You can use the command line interface or the python API.

```bash
# It will create a db 'uniprot' and a table named 'public.uniprot_info' in the database.
# If you want another name, you can optionally pass it as the last argument.
bio-data-to-db uniprot create-empty-table 'postgresql://username@localhost:5432/uniprot'

# It will parse the xml file and insert the data into the table.
# It requires that the table is already created.
bio-data-to-db uniprot xml-to-postgresql '~/Downloads/uniprot_sprot.xml' 'postgresql://username@localhost:5432/uniprot'

# Create a table that maps accession to pk_id.
# Columns: accession (text), uniprot_pk_ids (integer[])
bio-data-to-db uniprot create-accession-to-pk-id 'postgresql://username@localhost:5432/uniprot'

# It will parse the keywords tsv file and insert the data into the table.
bio-data-to-db uniprot keywords-tsv-to-postgresql '~/Downloads/keywords_all_2024_06_26.tsv' 'postgresql://username@localhost/uniprot'
```

```python
from bio_data_to_db.uniprot import (
    create_accession_to_pk_id_table,
    create_empty_table,
    uniprot_xml_to_postgresql,
    keywords_tsv_to_postgresql,
)

create_empty_table("postgresql://user:password@localhost:5432/uniprot")
# It requires that the table is already created.
uniprot_xml_to_postgresql("~/Downloads/uniprot_sprot.xml", "postgresql://user:password@localhost:5432/uniprot")
create_accession_to_pk_id_table("postgresql://user:password@localhost:5432/uniprot")
keywords_tsv_to_postgresql("~/Downloads/keywords_all_2024_06_26.tsv", "postgresql://user:password@localhost:5432/uniprot")
```

## 👨‍💻️ Maintenance Notes

### Install from source

Install `uv`, `rustup` and `maturin`. Activate a virtual environment. Then,

```bash
bash scripts/install.sh
uv pip install -r deps/requirements_dev.in
```

### Compile requirements (generate lockfiles)

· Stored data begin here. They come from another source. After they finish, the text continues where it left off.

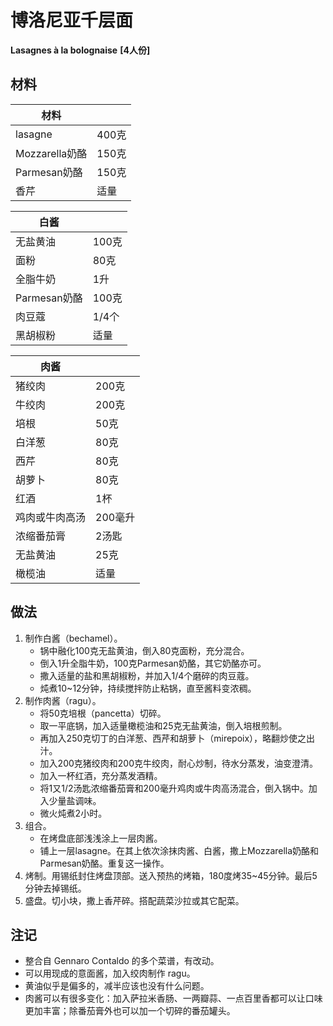 # 博洛尼亚千层面

__Lasagnes à la bolognaise__
__[4人份]__

## 材料

| 材料 |   |
| --- | --- |
| lasagne | 400克 |
| Mozzarella奶酪 | 150克 |
| Parmesan奶酪 | 150克 |
| 香芹 | 适量 |

| 白酱 |   |
| --- | --- |
| 无盐黄油 | 100克 |
| 面粉 | 80克 |
| 全脂牛奶 | 1升 |
| Parmesan奶酪 | 100克 |
| 肉豆蔻 | 1/4个 |
| 黑胡椒粉 | 适量 |

| 肉酱 |   |
| --- | --- |
| 猪绞肉 | 200克 |
| 牛绞肉 | 200克|
| 培根 | 50克 |
| 白洋葱 | 80克 |
| 西芹 | 80克 |
| 胡萝卜 | 80克 |
| 红酒 | 1杯 |
| 鸡肉或牛肉高汤 | 200毫升 |
| 浓缩番茄膏 | 2汤匙 |
| 无盐黄油 | 25克 |
| 橄榄油 | 适量 |

## 做法

1. 制作白酱（bechamel）。
	- 锅中融化100克无盐黄油，倒入80克面粉，充分混合。
	- 倒入1升全脂牛奶，100克Parmesan奶酪，其它奶酪亦可。
	- 撒入适量的盐和黑胡椒粉，并加入1/4个磨碎的肉豆蔻。
	- 炖煮10~12分钟，持续搅拌防止粘锅，直至酱料变浓稠。
2. 制作肉酱（ragu）。
	- 将50克培根（pancetta）切碎。
	- 取一平底锅，加入适量橄榄油和25克无盐黄油，倒入培根煎制。
	- 再加入250克切丁的白洋葱、西芹和胡萝卜（mirepoix），略翻炒使之出汁。
	- 加入200克猪绞肉和200克牛绞肉，耐心炒制，待水分蒸发，油变澄清。
	- 加入一杯红酒，充分蒸发酒精。
	- 将1又1/2汤匙浓缩番茄膏和200毫升鸡肉或牛肉高汤混合，倒入锅中。加入少量盐调味。
	- 微火炖煮2小时。
3. 组合。
	- 在烤盘底部浅浅涂上一层肉酱。
	- 铺上一层lasagne。在其上依次涂抹肉酱、白酱，撒上Mozzarella奶酪和Parmesan奶酪。重复这一操作。
4. 烤制。用锡纸封住烤盘顶部。送入预热的烤箱，180度烤35~45分钟。最后5分钟去掉锡纸。
5. 盛盘。切小块，撒上香芹碎。搭配蔬菜沙拉或其它配菜。

## 注记

- 整合自 Gennaro Contaldo 的多个菜谱，有改动。
- 可以用现成的意面酱，加入绞肉制作 ragu。
- 黄油似乎是偏多的，减半应该也没有什么问题。
- 肉酱可以有很多变化：加入萨拉米香肠、一两瓣蒜、一点百里香都可以让口味更加丰富；除番茄膏外也可以加一个切碎的番茄罐头。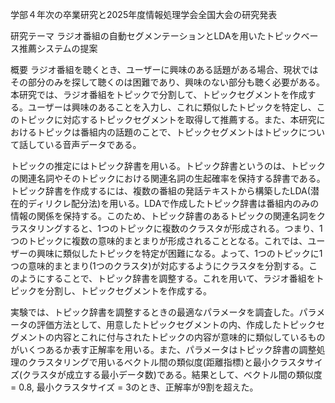 学部４年次の卒業研究と2025年度情報処理学会全国大会の研究発表

研究テーマ
ラジオ番組の自動セグメンテーションとLDAを用いたトピックベース推薦システムの提案

概要
ラジオ番組を聴くとき、ユーザーに興味のある話題がある場合、現状ではその部分のみを探して聴くのは困難であり、興味のない部分も聴く必要がある。
本研究では、ラジオ番組をトピックで分割して、トピックセグメントを作成する。ユーザーは興味のあることを入力し、これに類似したトピックを特定し、このトピックに対応するトピックセグメントを取得して推薦する。また、本研究におけるトピックは番組内の話題のことで、トピックセグメントはトピックについて話している音声データである。

トピックの推定にはトピック辞書を用いる。トピック辞書というのは、トピックの関連名詞やそのトピックにおける関連名詞の生起確率を保持する辞書である。トピック辞書を作成するには、複数の番組の発話テキストから構築したLDA(潜在的ディリクレ配分法)を用いる。LDAで作成したトピック辞書は番組内のみの情報の関係を保持する。このため、トピック辞書のあるトピックの関連名詞をクラスタリングすると、1つのトピックに複数のクラスタが形成される。つまり、1つのトピックに複数の意味的まとまりが形成されることとなる。これでは、ユーザーの興味に類似したトピックを特定が困難になる。よって、1つのトピックに1つの意味的まとまり(1つのクラスタ)が対応するようにクラスタを分割する。このようにすることで、トピック辞書を調整する。これを用いて、ラジオ番組をトピックを分割し、トピックセグメントを作成する。

実験では、トピック辞書を調整するときの最適なパラメータを調査した。パラメータの評価方法として、用意したトピックセグメントの内、作成したトピックセグメントの内容とこれに付与されたトピックの内容が意味的に類似しているものがいくつあるか表す正解率を用いる。また、パラメータはトピック辞書の調整処理のクラスタリングで用いるベクトル間の類似度(距離指標)と最小クラスタサイズ(クラスタが成立する最小データ数)である。結果として、ベクトル間の類似度 = 0.8, 最小クラスタサイズ = 3のとき、正解率が9割を超えた。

Use GitHub Actions: `apply-pip-compile.yml`. Manually launch the workflow and it will make a commit with the updated lockfiles.

### About sqlx

Sqlx offline mode should be configured so you can compile the code without a database present.

First, you need to make sure the database is connected to enable the offline mode.

```bash
# .env file
DATABASE_URL=postgresql://postgres:password@localhost:5432/uniprot
SQLX_OFFLINE=true  # force offline mode. Otherwise, use the DATABASE_URL to connect to the database.
```

The database needs to have the table. It can be empty but the structure has to be accessible.  
If it doesn't already exist, you can create the table with the following command.

```bash
bio-data-to-db uniprot create-empty-table 'postgresql://username@localhost:5432/uniprot'
```

Then, you can run the following command to prepare the SQL queries. This defines the type information for the queries.

```bash
cargo install sqlx-cli --no-default-features --features postgres
cargo sqlx prepare
```

This will make `.sqlx/` directory with the type information for the queries.